Any pictures in the records below must be left out when you repeat the lines from the line containing "- simple implementation" through the line containing "to romotedly control" exactly.

[Data excerpts]
= Beginning of Section =

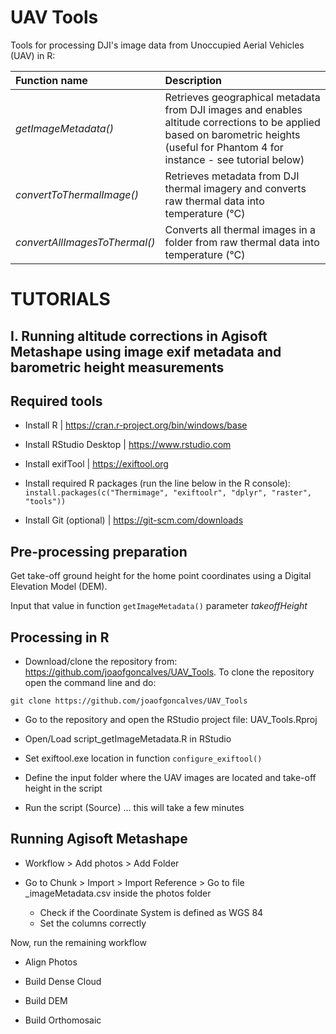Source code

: 
# UAV Tools


Tools for processing DJI's image data from Unoccupied Aerial Vehicles (UAV) in R:


| Function name                   | Description                                               |
|:--------------------------------|:----------------------------------------------------------|
| _getImageMetadata()_            | Retrieves geographical metadata from DJI images and enables altitude corrections  to be applied based on barometric heights (useful for Phantom 4 for instance - see tutorial below)                                                    |
| _convertToThermalImage()_       | Retrieves metadata from DJI thermal imagery and converts raw thermal data into temperature (°C)                    |
| _convertAllImagesToThermal()_   | Converts all thermal images in a folder from raw thermal data into temperature (°C)                                |



# TUTORIALS

## I. Running altitude corrections in Agisoft Metashape using image exif metadata and barometric height measurements

## Required tools

- Install R | https://cran.r-project.org/bin/windows/base

- Install RStudio Desktop | https://www.rstudio.com 

- Install exifTool | https://exiftool.org 

- Install required R packages (run the line below in the R console): `` install.packages(c("Thermimage", "exiftoolr", "dplyr", "raster", "tools")) ``

- Install Git (optional) | https://git-scm.com/downloads 


## Pre-processing preparation

Get take-off ground height for the home point coordinates using a Digital Elevation Model (DEM).

Input that value in function ``getImageMetadata()`` parameter _takeoffHeight_


## Processing in R

- Download/clone the repository from: https://github.com/joaofgoncalves/UAV_Tools. To clone the repository open the command line and do: 

``git clone https://github.com/joaofgoncalves/UAV_Tools``

- Go to the repository and open the RStudio project file: UAV_Tools.Rproj

- Open/Load script_getImageMetadata.R in RStudio

- Set exiftool.exe location in function ``configure_exiftool()``

- Define the input folder where the UAV images are located and take-off height in the script

- Run the script (Source) … this will take a few minutes


## Running Agisoft Metashape

- Workflow > Add photos > Add Folder

- Go to Chunk > Import > Import Reference > Go to file _imageMetadata.csv inside the photos folder 
   - Check if the Coordinate System is defined as WGS 84
   - Set the columns correctly 


Now, run the remaining workflow 

- Align Photos

- Build Dense Cloud

- Build DEM

- Build Orthomosaic



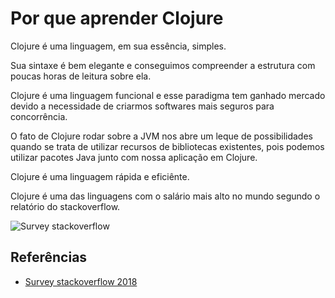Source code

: # Por que aprender Clojure

Clojure é uma linguagem, em sua essência, simples.

Sua sintaxe é bem elegante e conseguimos compreender a estrutura com poucas horas de leitura sobre ela.

Clojure é uma linguagem funcional e esse paradigma tem ganhado mercado devido a necessidade de criarmos softwares mais seguros para concorrência.

O fato de Clojure rodar sobre a JVM nos abre um leque de possibilidades quando se trata de utilizar recursos de bibliotecas existentes, pois podemos utilizar pacotes Java junto com nossa aplicação em Clojure.

Clojure é uma linguagem rápida e eficiênte. 

Clojure é uma das linguagens com o salário mais alto no mundo segundo o relatório do stackoverflow.

![Survey stackoverflow](https://i.imgur.com/kuPFtYb.png)

## Referências

- [Survey stackoverflow 2018](https://insights.stackoverflow.com/survey/2018/)
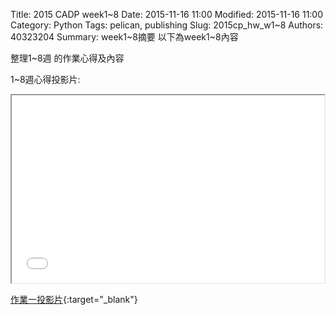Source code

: Title: 2015 CADP week1~8
Date: 2015-11-16 11:00
Modified: 2015-11-16 11:00
Category: Python
Tags: pelican, publishing
Slug: 2015cp_hw_w1~8
Authors: 40323204
Summary: week1~8摘要
以下為week1~8內容

整理1~8週 的作業心得及內容

1~8週心得投影片:

<iframe src="simplest6.html" width="500" height="300"></iframe>

[作業一投影片](simplest6.html){:target="_blank"}


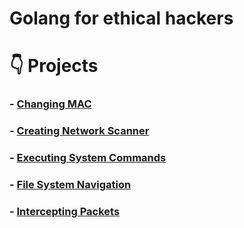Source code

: # Golang for ethical hackers

# 👇 Projects

### - [Changing MAC](https://github.com/RobertGoodman08/hacking_golang/tree/master/Changing%20MAC) 
### - [Creating Network Scanner](https://github.com/RobertGoodman08/hacking_golang/tree/master/Creating%20Network%20Scanner) 
### - [Executing System Commands](https://github.com/RobertGoodman08/hacking_golang/tree/master/Executing%20System%20Commands) 
### - [File System Navigation](https://github.com/RobertGoodman08/hacking_golang/tree/master/File%20System%20Navigation) 
### - [Intercepting Packets](https://github.com/RobertGoodman08/hacking_golang/tree/master/Intercepting%20Packets) 
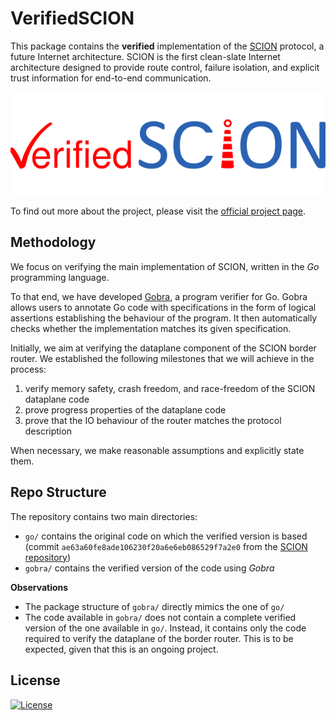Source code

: # VerifiedSCION

This package contains the **verified** implementation of the
[SCION](http://www.scion-architecture.net) protocol, a future Internet architecture.
SCION is the first
clean-slate Internet architecture designed to provide route control, failure
isolation, and explicit trust information for end-to-end communication.

![VerifiedSCION sticker](./logo.png)

To find out more about the project, please visit the [official project page](https://www.pm.inf.ethz.ch/research/verifiedscion.html).

## Methodology
We focus on verifying the main implementation of SCION, written in the *Go* programming language.

To that end, we have developed [Gobra](https://www.pm.inf.ethz.ch/research/gobra.html), a program verifier for Go. Gobra allows users to annotate Go code with specifications in the form of logical assertions establishing the behaviour of the program. 
It then automatically checks whether the implementation matches its given specification.

Initially, we aim at verifying the dataplane component of the SCION border router. We established the following milestones that we 
will achieve in the process:
1. verify memory safety, crash freedom, and race-freedom of the SCION dataplane code
2. prove progress properties of the dataplane code 
3. prove that the IO behaviour of the router matches the protocol description

When necessary, we make reasonable assumptions and explicitly state them.

## Repo Structure
The repository contains two main directories:
- `go/` contains the original code on which the verified version is based (commit `ae63a60fe8ade106230f20a6e6eb086529f7a2e0` from the [SCION repository](https://github.com/scionproto/scion))
- `gobra/` contains the verified version of the code using *Gobra*

**Observations**
- The package structure of `gobra/` directly mimics the one of `go/`
- The code available in `gobra/` does not contain a complete verified version of the one available in `go/`. Instead, it contains only the code required to verify the dataplane of the border router. This is to be expected, given that this is an ongoing project.

## License
[![License](https://img.shields.io/github/license/scionproto/scion.svg?maxAge=2592000)](https://github.com/scionproto/scion/blob/master/LICENSE)
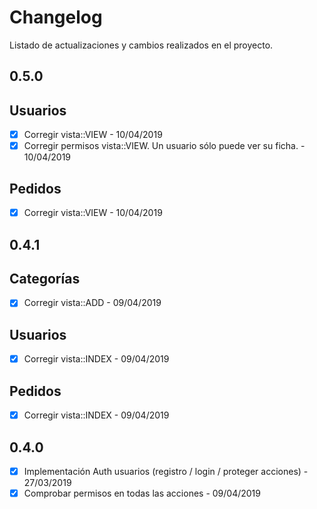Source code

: # Changelog

Listado de actualizaciones y cambios realizados en el proyecto.

## 0.5.0

## Usuarios

- [x] Corregir vista::VIEW - 10/04/2019
- [x] Corregir permisos vista::VIEW. Un usuario sólo puede ver su ficha. - 10/04/2019

## Pedidos

- [x] Corregir vista::VIEW - 10/04/2019

## 0.4.1

## Categorías

- [x] Corregir vista::ADD - 09/04/2019

## Usuarios

- [x] Corregir vista::INDEX - 09/04/2019

## Pedidos

- [x] Corregir vista::INDEX - 09/04/2019

## 0.4.0

- [x] Implementación Auth usuarios (registro / login / proteger acciones) - 27/03/2019
- [x] Comprobar permisos en todas las acciones - 09/04/2019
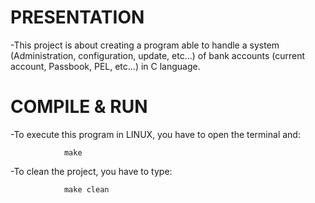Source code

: # PRESENTATION

-This project is about creating a program able to handle a system
(Administration, configuration, update, etc...) of bank accounts 
(current account, Passbook, PEL, etc...) in C language.

# COMPILE & RUN

-To execute this program in LINUX, you have to open the terminal and:

				make

-To clean the project, you have to type:

				make clean
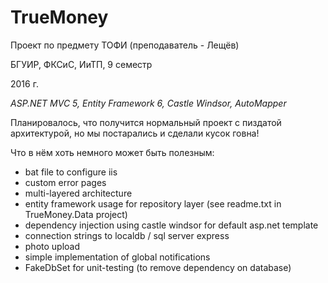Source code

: # TrueMoney

Проект по предмету ТОФИ (преподаватель - Лещёв)

БГУИР, ФКСиС, ИиТП, 9 семестр

2016 г.

*ASP.NET MVC 5, Entity Framework 6, Castle Windsor, AutoMapper*

Планировалось, что получится нормальный проект с пиздатой архитектурой, но мы постарались и сделали кусок говна!

Что в нём хоть немного может быть полезным:
- bat file to configure iis
- custom error pages
- multi-layered architecture
- entity framework usage for repository layer (see readme.txt in TrueMoney.Data project)
- dependency injection using castle windsor for default asp.net template
- connection strings to localdb / sql server express
- photo upload
- simple implementation of global notifications
- FakeDbSet for unit-testing (to remove dependency on database)
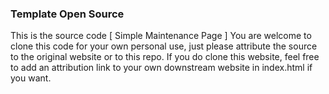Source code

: ### Template Open Source

This is the source code [ Simple Maintenance Page ] You are welcome to clone this code for your own personal use, 
just please attribute the source to the original website or to this repo. 
If you do clone this website, feel free to add an attribution link to your own downstream website in index.html if you want.
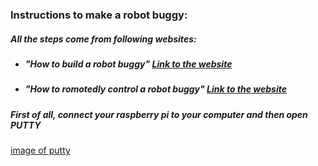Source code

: ### Instructions to make a robot buggy:
##### All the steps come from following websites:
  * ##### "How to build a robot buggy" [Link to the website](https://projects.raspberrypi.org/en/projects/build-a-buggy)
  * ##### "How to romotedly control a robot buggy" [Link to the website](https://projects.raspberrypi.org/en/projects/remote-control-buggy)

##### First of all, connect your raspberry pi to your computer and then open PUTTY
[image of putty](https://images.ctfassets.net/0lvk5dbamxpi/3128zvPEmpHTiBw8mDQj5w/fcc8610ddf64e53cbef743190984afe8/PuTTY_Windows_configuration_and_connection_screen_with_profile_save_option)
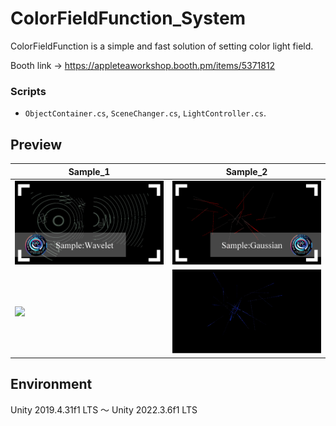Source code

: # ColorFieldFunction_System
ColorFieldFunction is a simple and fast solution of setting color light field.

Booth link -> https://appleteaworkshop.booth.pm/items/5371812

### Scripts
* `ObjectContainer.cs`, `SceneChanger.cs`, `LightController.cs`.

## Preview

| Sample_1  | Sample_2  |
|---|---|
|  ![](Images/Sample_1.png) | ![](Images/Sample_2.png)  |
|  ![](Images/Sample_1.gif) | ![](Images/Sample_2.gif)  |



## Environment
Unity 2019.4.31f1 LTS ～ Unity 2022.3.6f1 LTS
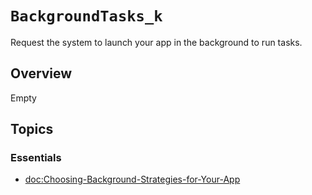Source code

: # ``BackgroundTasks_k``

Request the system to launch your app in the background to run tasks.

## Overview

Empty

## Topics

### Essentials

- <doc:Choosing-Background-Strategies-for-Your-App>
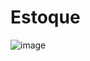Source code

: # Estoque
![image](https://github.com/user-attachments/assets/66fd396c-6162-4f3d-bfca-455e3eb5a297)
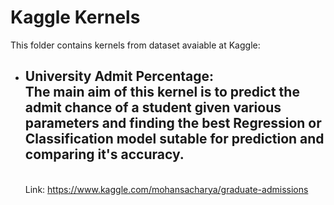 # Kaggle Kernels
This folder contains kernels from dataset avaiable at Kaggle:
* ## University Admit Percentage: <br>  The main aim of this kernel is to predict the admit chance of a student given various parameters and                                       finding the best Regression or Classification model sutable for prediction and comparing it's accuracy.</br>
  <br>Link: https://www.kaggle.com/mohansacharya/graduate-admissions</br>
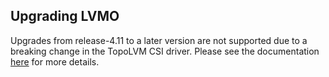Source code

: ## Upgrading LVMO

Upgrades from release-4.11 to a later version are not supported due to a breaking change in the TopoLVM CSI driver.
Please see the documentation [here](https://github.com/topolvm/topolvm/blob/main/docs/proposals/rename-group.md) for more details.
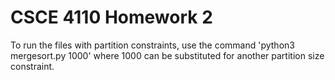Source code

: # CSCE 4110 Homework 2

To run the files with partition constraints, use the command 'python3 mergesort.py 1000' where 1000 can be substituted for another partition size constraint.
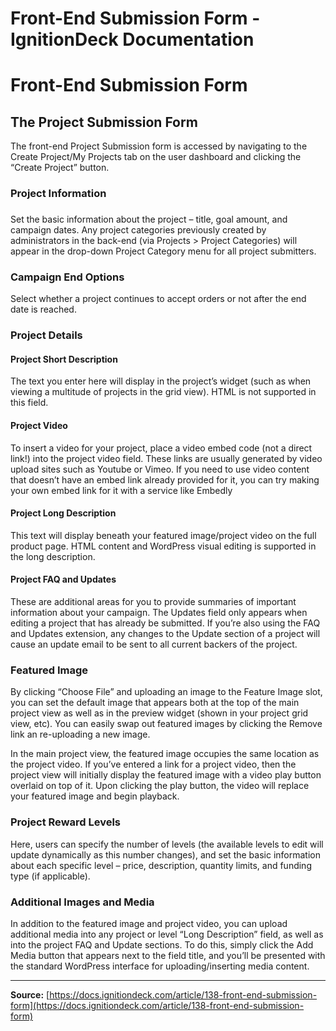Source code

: # Front-End Submission Form - IgnitionDeck Documentation

# Front-End Submission Form

[](javascript:window.print())
## The Project Submission Form

The front-end Project Submission form is accessed by navigating to the Create Project/My Projects tab on the user dashboard and clicking the “Create Project” button.

### Project Information

### 

Set the basic information about the project – title, goal amount, and campaign dates. Any project categories previously created by administrators in the back-end (via Projects > Project Categories) will appear in the drop-down Project Category menu for all project submitters.

### Campaign End Options

Select whether a project continues to accept orders or not after the end date is reached.

### Project Details

#### Project Short Description

The text you enter here will display in the project’s widget (such as when viewing a multitude of projects in the grid view). HTML is not supported in this field.

#### Project Video

To insert a video for your project, place a video embed code (not a direct link!) into the project video field. These links are usually generated by video upload sites such as Youtube or Vimeo. If you need to use video content that doesn’t have an embed link already provided for it, you can try making your own embed link for it with a service like Embedly

#### Project Long Description

This text will display beneath your featured image/project video on the full product page. HTML content and WordPress visual editing is supported in the long description.

#### Project FAQ and Updates

These are additional areas for you to provide summaries of important information about your campaign. The Updates field only appears when editing a project that has already be submitted. If you’re also using the FAQ and Updates extension, any changes to the Update section of a project will cause an update email to be sent to all current backers of the project.

### Featured Image

By clicking “Choose File” and uploading an image to the Feature Image slot, you can set the default image that appears both at the top of the main project view as well as in the preview widget (shown in your project grid view, etc). You can easily swap out featured images by clicking the Remove link an re-uploading a new image.

In the main project view, the featured image occupies the same location as the project video. If you’ve entered a link for a project video, then the project view will initially display the featured image with a video play button overlaid on top of it. Upon clicking the play button, the video will replace your featured image and begin playback.

### Project Reward Levels

Here, users can specify the number of levels (the available levels to edit will update dynamically as this number changes), and set the basic information about each specific level – price, description, quantity limits, and funding type (if applicable).

### Additional Images and Media

In addition to the featured image and project video, you can upload additional media into any project or level “Long Description” field, as well as into the project FAQ and Update sections. To do this, simply click the Add Media button that appears next to the field title, and you’ll be presented with the standard WordPress interface for uploading/inserting media content.



---
**Source:** [https://docs.ignitiondeck.com/article/138-front-end-submission-form](https://docs.ignitiondeck.com/article/138-front-end-submission-form)
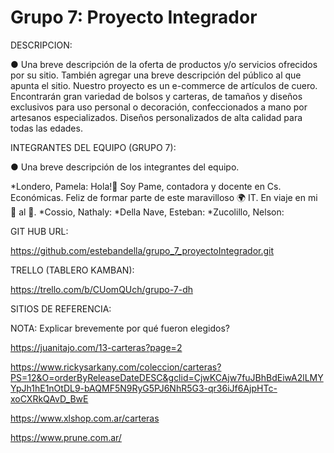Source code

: # Grupo 7: Proyecto Integrador


DESCRIPCION:

● Una breve descripción de la oferta de productos y/o servicios ofrecidos por su
sitio. También agregar una breve descripción del público al que apunta el sitio.
Nuestro proyecto es un e-commerce de artículos de cuero. Encontrarán gran variedad de bolsos y carteras, de tamaños y diseños exclusivos para uso personal o decoración, confeccionados a mano por artesanos especializados. Diseños personalizados de alta calidad para todas las edades.

INTEGRANTES DEL EQUIPO (GRUPO 7):

● Una breve descripción de los integrantes del equipo.

*Londero, Pamela: Hola!👋 Soy Pame, contadora y docente en Cs. Económicas. Feliz de formar parte de este maravilloso 🌍 IT. En viaje en mi 🚀 al 💫.
*Cossio, Nathaly:
*Della Nave, Esteban:
*Zucolillo, Nelson:


GIT HUB URL:

https://github.com/estebandella/grupo_7_proyectoIntegrador.git

TRELLO (TABLERO KAMBAN):

https://trello.com/b/CUomQUch/grupo-7-dh

SITIOS DE REFERENCIA:

NOTA: Explicar brevemente por qué fueron elegidos?

https://juanitajo.com/13-carteras?page=2

 
https://www.rickysarkany.com/coleccion/carteras?PS=12&O=orderByReleaseDateDESC&gclid=CjwKCAjw7fuJBhBdEiwA2lLMYYpJh1hE1nOtDL9-bAQMF5N9RyG5PJ6NhR5G3-qr36iJf6AjpHTc-xoCXRkQAvD_BwE

https://www.xlshop.com.ar/carteras

https://www.prune.com.ar/

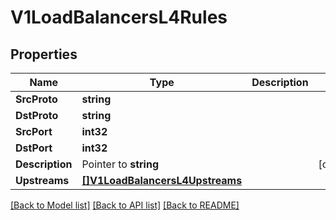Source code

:# V1LoadBalancersL4Rules

## Properties

Name | Type | Description | Notes
------------ | ------------- | ------------- | -------------
**SrcProto** | **string** |  | 
**DstProto** | **string** |  | 
**SrcPort** | **int32** |  | 
**DstPort** | **int32** |  | 
**Description** | Pointer to **string** |  | [optional] 
**Upstreams** | [**[]V1LoadBalancersL4Upstreams**](_v1_load_balancers_l4_upstreams.md) |  | 

[[Back to Model list]](../README.md#documentation-for-models) [[Back to API list]](../README.md#documentation-for-api-endpoints) [[Back to README]](../README.md)


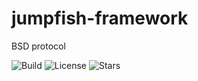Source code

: # jumpfish-framework

BSD protocol

![Build](https://img.shields.io/badge/Built%20with-Java-Blue)
![License](https://img.shields.io/badge/license-BSD_General_Public_License-_red.svg)
![Stars](https://img.shields.io/github/stars/alphabet-jumpfish.svg)

 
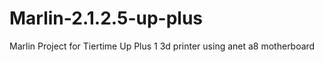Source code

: # Marlin-2.1.2.5-up-plus
 Marlin Project for Tiertime Up Plus 1 3d printer
using anet a8 motherboard
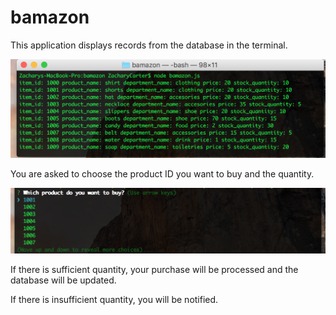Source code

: # bamazon

This application displays records from the database in the terminal.

![alt text](https://raw.githubusercontent.com/zrcarter2017/bamazon/master/screenshot1.png)

You are asked to choose the product ID you want to buy and the quantity.

![alt text](https://raw.githubusercontent.com/zrcarter2017/bamazon/master/screenshot2.png)

If there is sufficient quantity, your purchase will be processed and the database will be updated.

If there is insufficient quantity, you will be notified.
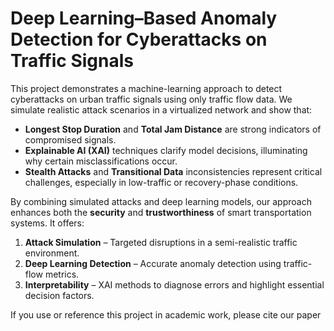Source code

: # Deep Learning–Based Anomaly Detection for Cyberattacks on Traffic Signals

This project demonstrates a machine-learning approach to detect cyberattacks on urban traffic signals using only traffic flow data. We simulate realistic attack scenarios in a virtualized network and show that:

- **Longest Stop Duration** and **Total Jam Distance** are strong indicators of compromised signals.  
- **Explainable AI (XAI)** techniques clarify model decisions, illuminating why certain misclassifications occur.  
- **Stealth Attacks** and **Transitional Data** inconsistencies represent critical challenges, especially in low-traffic or recovery-phase conditions.

By combining simulated attacks and deep learning models, our approach enhances both the **security** and **trustworthiness** of smart transportation systems. It offers:

1. **Attack Simulation** – Targeted disruptions in a semi-realistic traffic environment.  
2. **Deep Learning Detection** – Accurate anomaly detection using traffic-flow metrics.  
3. **Interpretability** – XAI methods to diagnose errors and highlight essential decision factors.

If you use or reference this project in academic work, please cite our paper
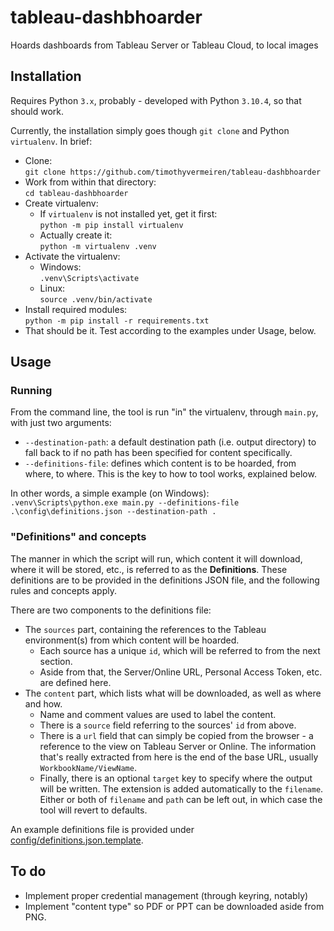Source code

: # tableau-dashbhoarder
Hoards dashboards from Tableau Server or Tableau Cloud, to local images

## Installation

Requires Python `3.x`, probably - developed with Python `3.10.4`, so that should work.

Currently, the installation simply goes though `git clone` and Python `virtualenv`. In brief:

* Clone:  
  `git clone https://github.com/timothyvermeiren/tableau-dashbhoarder`
* Work from within that directory:  
  `cd tableau-dashbhoarder`
* Create virtualenv:
  * If `virtualenv` is not installed yet, get it first:  
    `python -m pip install virtualenv`
  * Actually create it:  
    `python -m virtualenv .venv`
* Activate the virtualenv:
  * Windows:  
    `.venv\Scripts\activate`
  * Linux:  
    `source .venv/bin/activate`
* Install required modules:  
  `python -m pip install -r requirements.txt`
* That should be it. Test according to the examples under Usage, below.

## Usage

### Running

From the command line, the tool is run "in" the virtualenv, through `main.py`, with just two arguments:
  * `--destination-path`: a default destination path (i.e. output directory) to fall back to if no path has been specified for content specifically.
  * `--definitions-file`: defines which content is to be hoarded, from where, to where. This is the key to how to tool works, explained below.

In other words, a simple example (on Windows):  
`.venv\Scripts\python.exe main.py --definitions-file .\config\definitions.json --destination-path .`

### "Definitions" and concepts

The manner in which the script will run, which content it will download, where it will be stored, etc., is referred to as the **Definitions**. These definitions are to be provided in the definitions JSON file, and the following rules and concepts apply. 

There are two components to the definitions file:
* The `sources` part, containing the references to the Tableau environment(s) from which content will be hoarded.
  * Each source has a unique `id`, which will be referred to from the next section.
  * Aside from that, the Server/Online URL, Personal Access Token, etc. are defined here.
* The `content` part, which lists what will be downloaded, as well as where and how.
  * Name and comment values are used to label the content.
  * There is a `source` field referring to the sources' `id` from above.
  * There is a `url` field that can simply be copied from the browser - a reference to the view on Tableau Server or Online. The information that's really extracted from here is the end of the base URL, usually `WorkbookName/ViewName`.
  * Finally, there is an optional `target` key to specify where the output will be written. The extension is added automatically to the `filename`. Either or both of `filename` and `path` can be left out, in which case the tool will revert to defaults.

An example definitions file is provided under [config/definitions.json.template](config/definitions.json.template).

## To do

* Implement proper credential management (through keyring, notably)
* Implement "content type" so PDF or PPT can be downloaded aside from PNG.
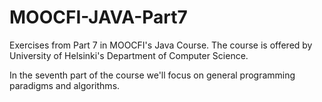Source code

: ﻿# MOOCFI-JAVA-Part7

Exercises from Part 7 in MOOCFI's Java Course. The course is offered by University of Helsinki's Department of Computer Science.

In the seventh part of the course we'll focus on general programming paradigms and algorithms.
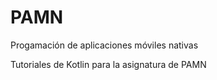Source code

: # PAMN

Progamación de aplicaciones móviles nativas

Tutoriales de Kotlin para la asignatura de PAMN
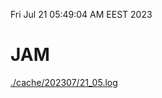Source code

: Fri Jul 21 05:49:04 AM EEST 2023
# JAM
<a href='./cache/202307/21_05.log'>./cache/202307/21_05.log</a>
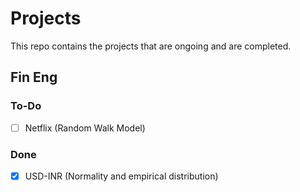 # Projects

This repo contains the projects that are ongoing and are completed.


## Fin Eng

### To-Do
- [ ] Netflix (Random Walk Model)

### Done
- [x] USD-INR (Normality and empirical distribution)
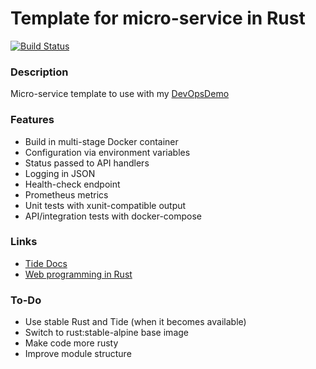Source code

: # Template for micro-service in Rust #
[![Build Status](https://dev.azure.com/butzist/DevOpsDemo/_apis/build/status/DevOpsDemoTF.DevOpsDemo-template-Rust?branchName=master)](https://dev.azure.com/butzist/DevOpsDemo/_build/latest?definitionId=6&branchName=master)

### Description ###
Micro-service template to use with my [DevOpsDemo](https://github.com/DevOpsDemoTF/DevOpsDemo)

### Features ###
* Build in multi-stage Docker container
* Configuration via environment variables
* Status passed to API handlers
* Logging in JSON
* Health-check endpoint
* Prometheus metrics
* Unit tests with xunit-compatible output
* API/integration tests with docker-compose

### Links ###
* [Tide Docs](https://docs.rs/tide/0.2.0/tide/struct.App.html)
* [Web programming in Rust](https://github.com/gruberb/web-programming-in-rust)

### To-Do ###
* Use stable Rust and Tide (when it becomes available)
* Switch to rust:stable-alpine base image
* Make code more rusty
* Improve module structure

= End of Section =

* WRITTEN ANSWER:
- simple implementation of global notifications
- FakeDbSet for unit-testing (to remove dependency on database)
Source code

: ### Template Open Source

This is the source code [ Simple Maintenance Page ] You are welcome to clone this code for your own personal use, 
just please attribute the source to the original website or to this repo. 
If you do clone this website, feel free to add an attribution link to your own downstream website in index.html if you want.
Source code

: ### Instructions to make a robot buggy:
##### All the steps come from following websites:
  * ##### "How to build a robot buggy" [Link to the website](https://projects.raspberrypi.org/en/projects/build-a-buggy)
  * ##### "How to romotedly control a robot buggy" [Link to the website](https://projects.raspberrypi.org/en/projects/remote-control-buggy)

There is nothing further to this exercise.